Understanding decimal proportions: discrete representations, parallel access, and privileged processing of zero.

Much of the research on mathematical cognition has focused on the numbers 1, 2, 3, 4, 5, 6, 7, 8, and 9, with considerably less attention paid to more abstract number classes. The current research investigated how people understand decimal proportions--rational numbers between 0 and 1 expressed in the place-value symbol system. The results demonstrate that proportions are represented as discrete structures and processed in parallel. There was a semantic interference effect: When understanding a proportion expression (e.g., "0.29"), both the correct proportion referent (e.g., 0.29) and the incorrect natural number referent (e.g., 29) corresponding to the visually similar natural number expression (e.g., "29") are accessed in parallel, and when these referents lead to conflicting judgments, performance slows.

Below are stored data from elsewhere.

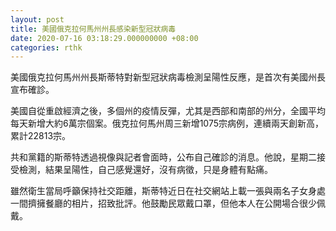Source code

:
 ```yaml
---
layout: post
title: 美國俄克拉何馬州州長感染新型冠狀病毒
date: 2020-07-16 03:18:29.000000000 +08:00
categories: rthk
---
```


美國俄克拉何馬州州長斯蒂特對新型冠狀病毒檢測呈陽性反應，是首次有美國州長宣布確診。

美國自從重啟經濟之後，多個州的疫情反彈，尤其是西部和南部的州分，全國平均每天新增大約6萬宗個案。俄克拉何馬州周三新增1075宗病例，連續兩天創新高，累計22813宗。

共和黨籍的斯蒂特透過視像與記者會面時，公布自己確診的消息。他說，星期二接受檢測，結果呈陽性，自己感覺還好，沒有病徵，只是身體有點痛。

雖然衛生當局呼籲保持社交距離，斯蒂特近日在社交網站上載一張與兩名子女身處一間擠擁餐廳的相片，招致批評。他鼓勵民眾戴口罩，但他本人在公開場合很少佩戴。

There was also a syntactic interference effect, generalizing the unit-decade compatibility effect for natural numbers: When comparing two proportions, their tenths and hundredths components are processed in parallel, and when the different components lead to conflicting judgments, performance slows. The results also reveal that zero decimals--proportions ending in zero--serve multiple cognitive functions, including eliminating semantic interference and speeding processing. The current research also extends the distance, semantic congruence, and SNARC effects from natural numbers to decimal proportions. These findings inform how people understand the place-value symbol system, and the mental implementation of mathematical symbol systems more generally.